[Saved entries]
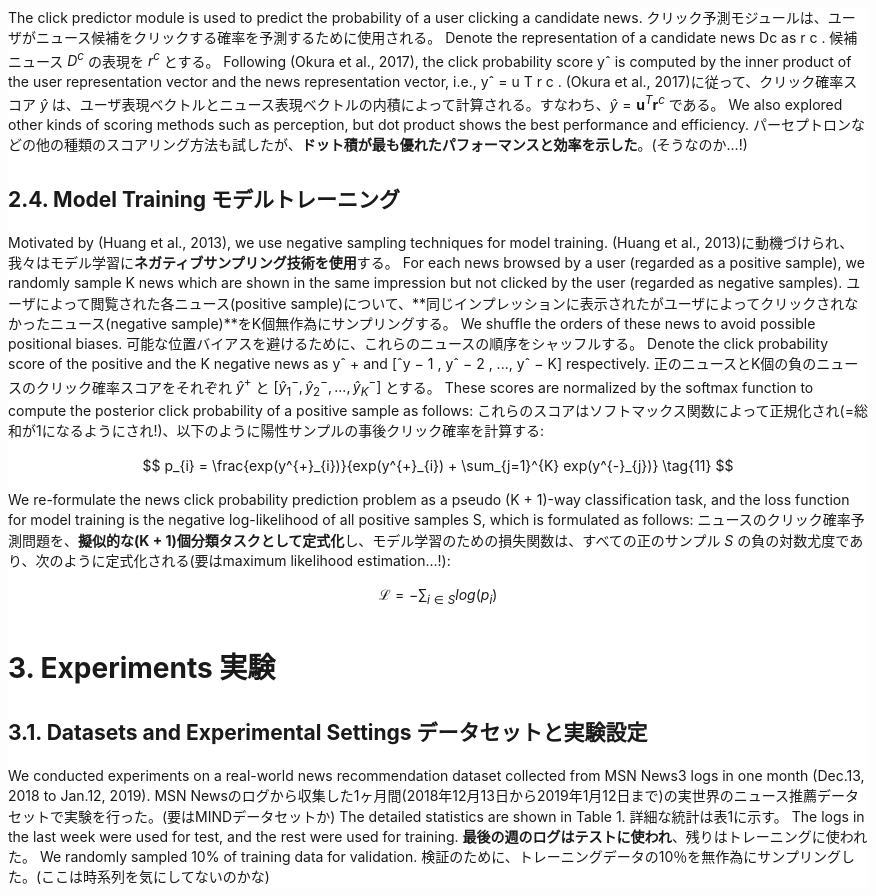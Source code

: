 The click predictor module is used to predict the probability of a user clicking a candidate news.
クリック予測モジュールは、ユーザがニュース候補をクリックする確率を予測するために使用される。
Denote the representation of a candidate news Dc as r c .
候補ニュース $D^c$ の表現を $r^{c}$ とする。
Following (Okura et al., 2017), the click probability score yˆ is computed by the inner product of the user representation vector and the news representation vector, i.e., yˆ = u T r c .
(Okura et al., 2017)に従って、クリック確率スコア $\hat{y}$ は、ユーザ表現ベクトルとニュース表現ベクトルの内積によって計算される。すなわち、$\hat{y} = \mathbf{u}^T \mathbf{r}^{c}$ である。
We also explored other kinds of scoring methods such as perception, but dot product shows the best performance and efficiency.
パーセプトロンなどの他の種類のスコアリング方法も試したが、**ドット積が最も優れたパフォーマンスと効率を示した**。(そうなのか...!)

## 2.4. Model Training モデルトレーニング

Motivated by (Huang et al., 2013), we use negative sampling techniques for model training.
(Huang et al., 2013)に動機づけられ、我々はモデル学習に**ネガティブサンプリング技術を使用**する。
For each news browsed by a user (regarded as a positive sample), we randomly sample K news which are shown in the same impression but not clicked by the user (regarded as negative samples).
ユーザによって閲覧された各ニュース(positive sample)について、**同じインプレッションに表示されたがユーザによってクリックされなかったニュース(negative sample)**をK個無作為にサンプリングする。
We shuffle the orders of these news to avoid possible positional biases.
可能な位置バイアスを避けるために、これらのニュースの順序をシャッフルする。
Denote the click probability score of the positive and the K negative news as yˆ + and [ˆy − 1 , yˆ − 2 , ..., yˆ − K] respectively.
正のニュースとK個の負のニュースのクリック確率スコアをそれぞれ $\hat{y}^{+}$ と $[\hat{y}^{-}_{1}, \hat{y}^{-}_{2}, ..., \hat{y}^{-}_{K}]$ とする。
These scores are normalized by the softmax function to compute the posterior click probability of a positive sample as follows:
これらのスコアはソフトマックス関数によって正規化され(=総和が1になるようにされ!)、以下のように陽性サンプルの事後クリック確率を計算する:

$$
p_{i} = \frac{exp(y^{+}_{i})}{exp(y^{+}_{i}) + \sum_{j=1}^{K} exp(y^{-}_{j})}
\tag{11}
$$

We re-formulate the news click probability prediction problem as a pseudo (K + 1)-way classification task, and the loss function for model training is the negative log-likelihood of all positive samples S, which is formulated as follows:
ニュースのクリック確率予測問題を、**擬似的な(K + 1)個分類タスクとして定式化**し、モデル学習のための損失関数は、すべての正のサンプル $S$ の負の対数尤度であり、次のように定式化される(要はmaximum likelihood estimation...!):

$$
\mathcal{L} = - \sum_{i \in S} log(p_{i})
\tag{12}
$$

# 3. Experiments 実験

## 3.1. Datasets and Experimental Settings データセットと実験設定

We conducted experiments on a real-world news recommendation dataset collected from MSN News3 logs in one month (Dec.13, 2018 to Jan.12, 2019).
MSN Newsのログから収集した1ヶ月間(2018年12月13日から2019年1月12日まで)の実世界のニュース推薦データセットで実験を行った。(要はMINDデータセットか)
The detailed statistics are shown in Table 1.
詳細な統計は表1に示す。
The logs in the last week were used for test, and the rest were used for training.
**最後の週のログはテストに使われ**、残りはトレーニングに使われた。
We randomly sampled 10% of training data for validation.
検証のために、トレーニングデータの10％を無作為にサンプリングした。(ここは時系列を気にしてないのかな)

- Task brief -
Each line, starting with the one containing "詳細な統計は表1に示す。" and ending with the last line of the records above, should be reproduced exactly.

- Response -
詳細な統計は表1に示す。
The logs in the last week were used for test, and the rest were used for training.
**最後の週のログはテストに使われ**、残りはトレーニングに使われた。
We randomly sampled 10% of training data for validation.
検証のために、トレーニングデータの10％を無作為にサンプリングした。(ここは時系列を気にしてないのかな)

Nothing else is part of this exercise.